(Material for this exercise begins)

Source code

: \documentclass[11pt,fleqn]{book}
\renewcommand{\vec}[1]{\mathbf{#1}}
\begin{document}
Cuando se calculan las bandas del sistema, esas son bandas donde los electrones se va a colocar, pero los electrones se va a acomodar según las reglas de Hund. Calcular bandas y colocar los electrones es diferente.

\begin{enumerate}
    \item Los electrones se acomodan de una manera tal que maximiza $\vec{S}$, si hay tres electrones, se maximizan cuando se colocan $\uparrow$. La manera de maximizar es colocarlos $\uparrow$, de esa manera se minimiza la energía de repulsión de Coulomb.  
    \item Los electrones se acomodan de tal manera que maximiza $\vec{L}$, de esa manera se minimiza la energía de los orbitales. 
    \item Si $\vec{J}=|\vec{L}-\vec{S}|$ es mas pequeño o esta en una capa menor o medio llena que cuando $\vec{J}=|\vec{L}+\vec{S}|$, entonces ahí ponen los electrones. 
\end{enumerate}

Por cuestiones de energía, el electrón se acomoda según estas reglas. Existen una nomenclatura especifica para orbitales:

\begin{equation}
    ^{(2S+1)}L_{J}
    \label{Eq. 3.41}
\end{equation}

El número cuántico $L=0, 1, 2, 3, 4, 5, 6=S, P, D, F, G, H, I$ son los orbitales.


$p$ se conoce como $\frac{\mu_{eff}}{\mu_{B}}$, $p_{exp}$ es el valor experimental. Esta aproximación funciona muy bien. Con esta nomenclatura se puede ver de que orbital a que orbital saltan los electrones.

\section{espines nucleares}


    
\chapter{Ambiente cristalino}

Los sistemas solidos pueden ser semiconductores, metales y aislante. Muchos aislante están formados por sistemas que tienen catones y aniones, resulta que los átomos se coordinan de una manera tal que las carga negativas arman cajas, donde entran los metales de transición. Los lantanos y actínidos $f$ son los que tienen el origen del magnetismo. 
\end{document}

(Material for this exercise ends)

Every single entry is to be retyped exactly.

Source code

: \documentclass[11pt,fleqn]{book}
\renewcommand{\vec}[1]{\mathbf{#1}}
\begin{document}
Cuando se calculan las bandas del sistema, esas son bandas donde los electrones se va a colocar, pero los electrones se va a acomodar según las reglas de Hund. Calcular bandas y colocar los electrones es diferente.

\begin{enumerate}
    \item Los electrones se acomodan de una manera tal que maximiza $\vec{S}$, si hay tres electrones, se maximizan cuando se colocan $\uparrow$. La manera de maximizar es colocarlos $\uparrow$, de esa manera se minimiza la energía de repulsión de Coulomb.  
    \item Los electrones se acomodan de tal manera que maximiza $\vec{L}$, de esa manera se minimiza la energía de los orbitales. 
    \item Si $\vec{J}=|\vec{L}-\vec{S}|$ es mas pequeño o esta en una capa menor o medio llena que cuando $\vec{J}=|\vec{L}+\vec{S}|$, entonces ahí ponen los electrones. 
\end{enumerate}

Por cuestiones de energía, el electrón se acomoda según estas reglas. Existen una nomenclatura especifica para orbitales:

\begin{equation}
    ^{(2S+1)}L_{J}
    \label{Eq. 3.41}
\end{equation}

El número cuántico $L=0, 1, 2, 3, 4, 5, 6=S, P, D, F, G, H, I$ son los orbitales.


$p$ se conoce como $\frac{\mu_{eff}}{\mu_{B}}$, $p_{exp}$ es el valor experimental. Esta aproximación funciona muy bien. Con esta nomenclatura se puede ver de que orbital a que orbital saltan los electrones.

\section{espines nucleares}


    
\chapter{Ambiente cristalino}

Los sistemas solidos pueden ser semiconductores, metales y aislante. Muchos aislante están formados por sistemas que tienen catones y aniones, resulta que los átomos se coordinan de una manera tal que las carga negativas arman cajas, donde entran los metales de transición. Los lantanos y actínidos $f$ son los que tienen el origen del magnetismo. 
\end{document}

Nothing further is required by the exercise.